[Source texts of formatted documents]
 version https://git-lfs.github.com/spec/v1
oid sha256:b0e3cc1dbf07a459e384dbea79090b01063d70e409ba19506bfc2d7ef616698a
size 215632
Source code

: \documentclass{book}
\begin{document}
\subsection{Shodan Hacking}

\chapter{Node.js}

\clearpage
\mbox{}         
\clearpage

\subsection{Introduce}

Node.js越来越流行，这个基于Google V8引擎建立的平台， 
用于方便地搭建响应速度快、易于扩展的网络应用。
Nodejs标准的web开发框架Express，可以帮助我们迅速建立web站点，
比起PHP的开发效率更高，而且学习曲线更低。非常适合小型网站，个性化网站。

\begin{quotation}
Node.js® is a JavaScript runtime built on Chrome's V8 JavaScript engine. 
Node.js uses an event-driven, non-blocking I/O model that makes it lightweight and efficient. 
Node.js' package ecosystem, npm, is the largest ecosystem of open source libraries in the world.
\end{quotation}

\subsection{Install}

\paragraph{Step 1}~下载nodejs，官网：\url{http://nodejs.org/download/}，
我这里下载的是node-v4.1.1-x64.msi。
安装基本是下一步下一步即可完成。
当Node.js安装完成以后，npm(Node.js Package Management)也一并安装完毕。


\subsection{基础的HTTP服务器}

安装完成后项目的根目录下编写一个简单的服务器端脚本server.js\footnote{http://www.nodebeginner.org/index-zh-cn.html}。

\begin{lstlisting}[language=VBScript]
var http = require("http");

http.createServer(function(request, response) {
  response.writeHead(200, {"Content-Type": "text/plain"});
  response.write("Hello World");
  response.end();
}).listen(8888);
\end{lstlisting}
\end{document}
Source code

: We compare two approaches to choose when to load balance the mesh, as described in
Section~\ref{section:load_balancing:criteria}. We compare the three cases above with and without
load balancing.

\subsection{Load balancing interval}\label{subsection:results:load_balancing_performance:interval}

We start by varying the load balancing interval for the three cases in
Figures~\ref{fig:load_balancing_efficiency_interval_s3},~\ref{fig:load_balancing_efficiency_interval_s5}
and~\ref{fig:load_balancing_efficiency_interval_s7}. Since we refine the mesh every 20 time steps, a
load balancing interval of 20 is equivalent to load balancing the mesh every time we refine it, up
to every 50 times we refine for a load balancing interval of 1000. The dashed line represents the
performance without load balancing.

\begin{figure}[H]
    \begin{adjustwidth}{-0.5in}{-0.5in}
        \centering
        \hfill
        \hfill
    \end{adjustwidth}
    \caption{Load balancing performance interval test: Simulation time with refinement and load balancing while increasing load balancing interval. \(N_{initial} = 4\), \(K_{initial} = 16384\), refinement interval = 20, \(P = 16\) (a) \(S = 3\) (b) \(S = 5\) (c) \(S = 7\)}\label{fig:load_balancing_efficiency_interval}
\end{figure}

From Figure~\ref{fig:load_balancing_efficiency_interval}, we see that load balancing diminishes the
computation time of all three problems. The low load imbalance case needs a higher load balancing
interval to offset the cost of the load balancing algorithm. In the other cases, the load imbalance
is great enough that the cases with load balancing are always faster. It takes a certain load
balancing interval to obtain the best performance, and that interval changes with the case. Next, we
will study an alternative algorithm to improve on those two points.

**What the exercise asks**
A verbatim output of all the data above is needed.

**Exercise response**
 version https://git-lfs.github.com/spec/v1
oid sha256:b0e3cc1dbf07a459e384dbea79090b01063d70e409ba19506bfc2d7ef616698a
size 215632
Source code

: \documentclass{book}
\begin{document}
\subsection{Shodan Hacking}

\chapter{Node.js}

\clearpage
\mbox{}         
\clearpage

\subsection{Introduce}

Node.js越来越流行，这个基于Google V8引擎建立的平台， 
用于方便地搭建响应速度快、易于扩展的网络应用。
Nodejs标准的web开发框架Express，可以帮助我们迅速建立web站点，
比起PHP的开发效率更高，而且学习曲线更低。非常适合小型网站，个性化网站。

\begin{quotation}
Node.js® is a JavaScript runtime built on Chrome's V8 JavaScript engine. 
Node.js uses an event-driven, non-blocking I/O model that makes it lightweight and efficient. 
Node.js' package ecosystem, npm, is the largest ecosystem of open source libraries in the world.
\end{quotation}

\subsection{Install}

\paragraph{Step 1}~下载nodejs，官网：\url{http://nodejs.org/download/}，
我这里下载的是node-v4.1.1-x64.msi。
安装基本是下一步下一步即可完成。
当Node.js安装完成以后，npm(Node.js Package Management)也一并安装完毕。


\subsection{基础的HTTP服务器}

安装完成后项目的根目录下编写一个简单的服务器端脚本server.js\footnote{http://www.nodebeginner.org/index-zh-cn.html}。

\begin{lstlisting}[language=VBScript]
var http = require("http");

http.createServer(function(request, response) {
  response.writeHead(200, {"Content-Type": "text/plain"});
  response.write("Hello World");
  response.end();
}).listen(8888);
\end{lstlisting}
\end{document}
Source code

: We compare two approaches to choose when to load balance the mesh, as described in
Section~\ref{section:load_balancing:criteria}. We compare the three cases above with and without
load balancing.

\subsection{Load balancing interval}\label{subsection:results:load_balancing_performance:interval}

We start by varying the load balancing interval for the three cases in
Figures~\ref{fig:load_balancing_efficiency_interval_s3},~\ref{fig:load_balancing_efficiency_interval_s5}
and~\ref{fig:load_balancing_efficiency_interval_s7}. Since we refine the mesh every 20 time steps, a
load balancing interval of 20 is equivalent to load balancing the mesh every time we refine it, up
to every 50 times we refine for a load balancing interval of 1000. The dashed line represents the
performance without load balancing.

\begin{figure}[H]
    \begin{adjustwidth}{-0.5in}{-0.5in}
        \centering
        \hfill
        \hfill
    \end{adjustwidth}
    \caption{Load balancing performance interval test: Simulation time with refinement and load balancing while increasing load balancing interval. \(N_{initial} = 4\), \(K_{initial} = 16384\), refinement interval = 20, \(P = 16\) (a) \(S = 3\) (b) \(S = 5\) (c) \(S = 7\)}\label{fig:load_balancing_efficiency_interval}
\end{figure}

From Figure~\ref{fig:load_balancing_efficiency_interval}, we see that load balancing diminishes the
computation time of all three problems. The low load imbalance case needs a higher load balancing
interval to offset the cost of the load balancing algorithm. In the other cases, the load imbalance
is great enough that the cases with load balancing are always faster. It takes a certain load
balancing interval to obtain the best performance, and that interval changes with the case. Next, we
will study an alternative algorithm to improve on those two points.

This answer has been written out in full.